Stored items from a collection
+--

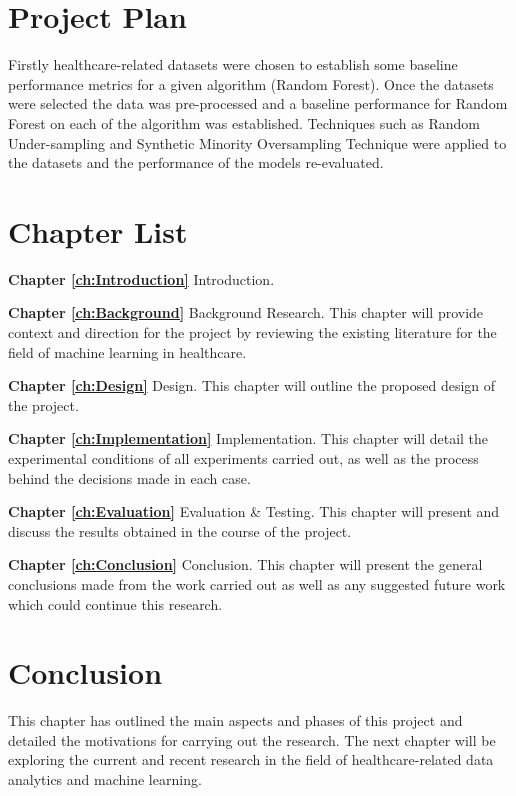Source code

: \section{Project Plan}
Firstly healthcare-related datasets were chosen to establish some baseline performance metrics for a given algorithm (Random Forest). Once the datasets were selected the data was pre-processed and a baseline performance for Random Forest on each of the algorithm was established.\newline
Techniques such as Random Under-sampling and Synthetic Minority Oversampling Technique were applied to the datasets and the performance of the models re-evaluated.\newline

\section{Chapter List}

\textbf{Chapter \ref{ch:Introduction}} Introduction. 

\textbf{Chapter \ref{ch:Background}} Background Research.\newline
This chapter will provide context and direction for the project by reviewing the existing literature for the field of machine learning in healthcare.\newline


\textbf{Chapter \ref{ch:Design}} Design.\newline
This chapter will outline the proposed design of the project.\newline


\textbf{Chapter \ref{ch:Implementation}} Implementation.\newline
This chapter will detail the experimental conditions of all experiments carried out, as well as the process behind the decisions made in each case.\newline

\textbf{Chapter \ref{ch:Evaluation}} Evaluation \& Testing.\newline
This chapter will present and discuss the results obtained in the course of the project.\newline

\textbf{Chapter \ref{ch:Conclusion}} Conclusion. \newline
This chapter will present the general conclusions made from the work carried out as well as any suggested future work which could continue this research.

\section{Conclusion}
This chapter has outlined the main aspects and phases of this project and detailed the motivations for carrying out the research. 
The next chapter will be exploring the current and recent research in the field of healthcare-related data analytics and machine learning.
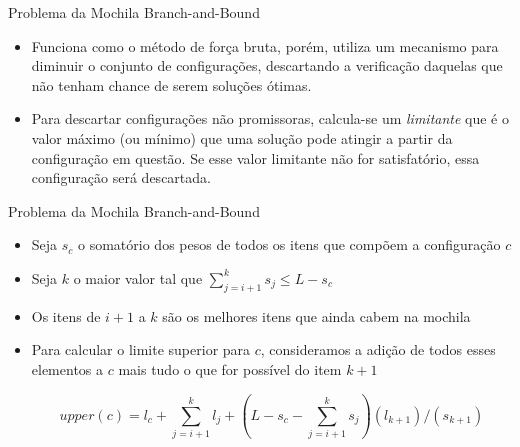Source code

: \documentclass[slidestop,compress,mathserif]{beamer}
\begin{document}
\begin{frame} {Problema da Mochila} {Branch-and-Bound}

\begin{itemize}
\item Funciona como o método de força bruta, porém, utiliza um mecanismo para diminuir o conjunto de configurações, descartando a verificação daquelas que não tenham chance de serem soluções ótimas.

\item Para descartar configurações não promissoras, calcula-se um \textit{limitante} que é o valor máximo (ou mínimo) que uma solução pode atingir a partir da configuração em questão. Se esse valor limitante não for satisfatório, essa configuração será descartada.
\end{itemize}
\end{frame}







\begin{frame} {Problema da Mochila} {Branch-and-Bound}

\begin{itemize}
\item Seja $s_c$ o somatório dos pesos de todos os itens que compõem a configuração $c$
\item Seja $k$ o maior valor tal que $\sum_{j=i+1}^{k} s_j \leq L-s_c$
\item Os itens de $i+1$ a $k$ são os melhores itens que ainda cabem na mochila 
\item Para calcular o limite superior para $c$, consideramos a adição de todos esses elementos a $c$ mais tudo o que for possível do item $k+1$ 

\begin{equation}
 upper(c)= l_c+ \sum_{j=i+1}^{k} l_j + (L-s_c-\sum_{j=i+1}^{k} s_j) (l_{k+1})/(s_{k+1})
\end{equation} 


\end{itemize}

\end{frame}
\end{document}
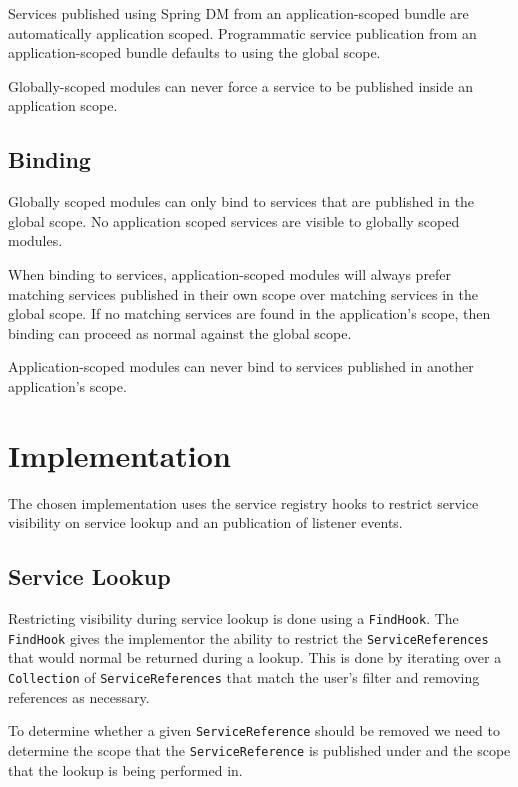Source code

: \documentclass[a4paper]{article}
\begin{document}
Services published using Spring DM from an application-scoped bundle are automatically application scoped. Programmatic service publication from an application-scoped bundle defaults to using the global scope.

Globally-scoped modules can never force a service to be published inside an application scope.

\subsection{Binding}

Globally scoped modules can only bind to services that are published in the global scope. No application scoped services are visible to globally scoped modules.

When binding to services, application-scoped modules will always prefer matching services published in their own scope over matching services in the global scope. If no matching services are found in the application's scope, then binding can proceed as normal against the global scope.

Application-scoped modules can never bind to services published in another application's scope.

\clearpage
\section{Implementation}

The chosen implementation uses the service registry hooks to restrict service visibility on service lookup and an publication of listener events.

\subsection{Service Lookup}

Restricting visibility during service lookup is done using a \texttt{FindHook}. The \texttt{FindHook} gives the implementor the ability to restrict the \texttt{ServiceReferences} that would normal be returned during a lookup. This is done by iterating over a \texttt{Collection} of \texttt{ServiceReferences} that match the user's filter and removing references as necessary.

To determine whether a given \texttt{ServiceReference} should be removed we need to determine the scope that the \texttt{ServiceReference} is published under and the scope that the lookup is being performed in.
\end{document}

+--

Reproduce each line of the records in which the string "performance" appears.

Firstly healthcare-related datasets were chosen to establish some baseline performance metrics for a given algorithm (Random Forest). Once the datasets were selected the data was pre-processed and a baseline performance for Random Forest on each of the algorithm was established.\newline
Techniques such as Random Under-sampling and Synthetic Minority Oversampling Technique were applied to the datasets and the performance of the models re-evaluated.\newline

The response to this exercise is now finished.